Chapter 11 - Visual Odometry / Visual SLAM
Slides 8 - 61
Slides 1 - 29
In this chapter we go over Structure from Motion in more detail. First we will look the the case where we want to construct a 3d scene from many not sequetially ordered images. Then we will traverse towards the case where we have sequetial ordered images. Towards the end of this chapter we will focus on the problem of loopclosure and itroduce therefore the SLAM algorithm.
Multi-view SFM
In structure from motion we want to recover the 3D structure of a scene from many differen images of a moving camera. However the images do not always have to be in a squetial order. Sometimes we also want to construct a scene from a set of images of the same scene from different alges, cameras and even from different days. In this case we can not rely on the sequetial order and therefore we do not know the spacial and temporal relation between different images.

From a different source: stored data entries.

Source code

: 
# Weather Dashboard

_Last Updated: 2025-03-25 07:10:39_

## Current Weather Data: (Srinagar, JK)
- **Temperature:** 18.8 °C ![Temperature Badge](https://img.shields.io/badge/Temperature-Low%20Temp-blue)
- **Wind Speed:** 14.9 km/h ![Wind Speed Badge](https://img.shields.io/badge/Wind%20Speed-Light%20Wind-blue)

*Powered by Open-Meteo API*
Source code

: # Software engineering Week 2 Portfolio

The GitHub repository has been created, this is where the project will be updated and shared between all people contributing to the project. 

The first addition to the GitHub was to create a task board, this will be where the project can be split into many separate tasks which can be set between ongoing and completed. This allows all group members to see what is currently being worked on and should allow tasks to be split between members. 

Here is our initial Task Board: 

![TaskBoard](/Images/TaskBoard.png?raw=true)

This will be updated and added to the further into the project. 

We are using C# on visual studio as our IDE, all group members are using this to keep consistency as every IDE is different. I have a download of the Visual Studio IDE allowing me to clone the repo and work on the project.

In such a setting we have to apply the Hierarchical SFM.
Hierarchical SFM
The name for this methods is based on the hierarchical structure in which the images are ordered to give introduce some kind of relation between the images. In the following we will how we can creat such a structure.

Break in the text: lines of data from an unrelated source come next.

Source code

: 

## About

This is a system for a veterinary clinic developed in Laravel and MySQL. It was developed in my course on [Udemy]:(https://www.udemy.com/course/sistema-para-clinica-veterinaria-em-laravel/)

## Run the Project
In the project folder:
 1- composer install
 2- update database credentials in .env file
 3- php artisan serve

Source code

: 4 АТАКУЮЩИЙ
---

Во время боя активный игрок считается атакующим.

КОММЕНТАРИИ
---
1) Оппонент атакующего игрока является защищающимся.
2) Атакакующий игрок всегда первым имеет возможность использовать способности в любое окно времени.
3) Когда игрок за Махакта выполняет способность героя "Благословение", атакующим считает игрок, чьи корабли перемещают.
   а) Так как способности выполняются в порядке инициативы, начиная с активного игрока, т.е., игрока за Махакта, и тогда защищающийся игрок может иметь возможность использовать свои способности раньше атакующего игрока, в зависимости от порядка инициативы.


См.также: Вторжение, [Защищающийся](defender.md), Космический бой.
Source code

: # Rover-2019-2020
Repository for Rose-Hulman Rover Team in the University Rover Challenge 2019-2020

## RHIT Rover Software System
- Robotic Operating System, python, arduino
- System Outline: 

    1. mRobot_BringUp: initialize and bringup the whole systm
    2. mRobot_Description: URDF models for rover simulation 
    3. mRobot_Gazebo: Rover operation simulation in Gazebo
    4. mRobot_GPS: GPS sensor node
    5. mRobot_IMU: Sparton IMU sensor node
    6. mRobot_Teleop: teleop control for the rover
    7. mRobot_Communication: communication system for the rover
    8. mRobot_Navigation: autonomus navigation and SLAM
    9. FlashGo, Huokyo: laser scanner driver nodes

First we have to extract features from the images and then we have to search the orther images for images which have matching features. We match two images together if they have matching images/frames, we call them nearby frames. The we spilt the image set into clusters of 3 nearby/matching frames. Now we can use two of the images to apply SFM. As a result we get the translation and rotation between the cameras. From this informtaion we can now triangluate the points int he 3D space and create a point cloud. We can then merge the third point into the pointcloud by using the 3-point RANSAC between pointcloud and third image. we get again the rotation and translation of the third view in respect to a reference view of the pointcloud. Refer the the section about 3D-to-2D later on in this chapter. Like this we then can add new features of the third view to the point cloud. We can now merge clusters pairwisse using matching features in both clusters.this we can do as before using the roation and translation between both reference views. This can be done using RANSAC again. In the end we can use Bundle Adjustment to refine the tructure as well as camera locations.

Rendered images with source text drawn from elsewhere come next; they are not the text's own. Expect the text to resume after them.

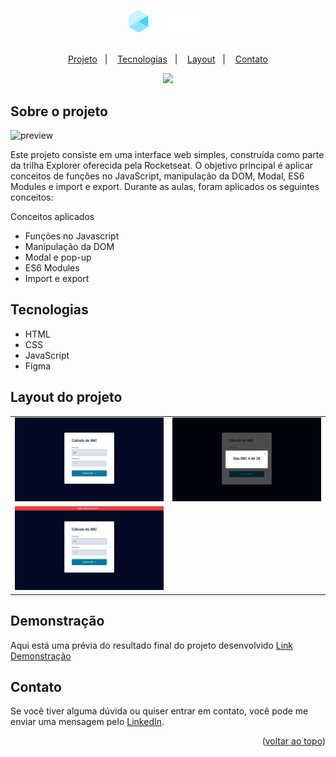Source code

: <a name="readme-top"></a>

<div align="center">
  <img src=".github/logo.png" width="25%">

  <br>
  <br>

  <p>
    <a href="#-projeto">Projeto</a>&nbsp;&nbsp;&nbsp;|&nbsp;&nbsp;&nbsp;
    <a href="#-tecnologias">Tecnologias</a>&nbsp;&nbsp;&nbsp;|&nbsp;&nbsp;&nbsp;
    <a href="#-layout">Layout</a>&nbsp;&nbsp;&nbsp;|&nbsp;&nbsp;&nbsp;
    <a href="#-contato">Contato</a>
  </p>
  
  <a href="#-license">
    <img src="https://img.shields.io/static/v1?label=license&message=MIT&color=348BA7&labelColor=000000">
  </a>
</div>

## Sobre o projeto
![preview](.github/preview.png)

Este projeto consiste em uma interface web simples, construída como parte da trilha Explorer oferecida pela Rocketseat.
O objetivo principal é aplicar conceitos de funções no JavaScript, manipulação da DOM, Modal, ES6 Modules e import e export. Durante as aulas, foram aplicados os seguintes conceitos:


Conceitos aplicados
* Funções no Javascript
* Manipulação da DOM
* Modal e pop-up 
* ES6 Modules
* Import e export


## Tecnologias
- HTML
- CSS
- JavaScript
- Figma


## Layout do projeto
<table>
  <tr>
    <td><img src=".github/screen1.png"></td>
    <td><img src=".github/modal.png"></td>
  </tr> 
  <tr>
    <td><img src=".github/screen-error.png"></td>
  </tr>
</table>


## Demonstração
Aqui está uma prévia do resultado final do projeto desenvolvido
[Link Demonstração](https://joao-sillva.github.io/calculadora-imc/)


## Contato
Se você tiver alguma dúvida ou quiser entrar em contato, você pode me enviar uma mensagem pelo
[LinkedIn](https://www.linkedin.com/in/joao-sillva/).

<p align="right">(<a href="#readme-top">voltar ao topo</a>)</p>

Figure 1: Hierarchical SFM. source
Sequential SFM aka Visual Odometry
In sequential SFM also called Visual Odometry we have sequetial images. Also Visual Odometry comuptes the path of the camera sequetially, so pose after pose. This aloows for real applications. The general flow of a VO algorithm can be split into two parts, the front-end and the back-end. The front-end is responsible for the feature detection and amtching and the pose estimations. In the backend the pose estimations the the locally optimized.
Figure 2: VO Flow Chart. source
Most of the front-end tasks we have already seen in previous chapter. We will not repeate the feture detection and matching here. However we will mention some things about the motion estimation, which also has already been discussed in chapter XY. As it can be seen in Figure 3 there are different motion estimation settings which we will now briefly explain.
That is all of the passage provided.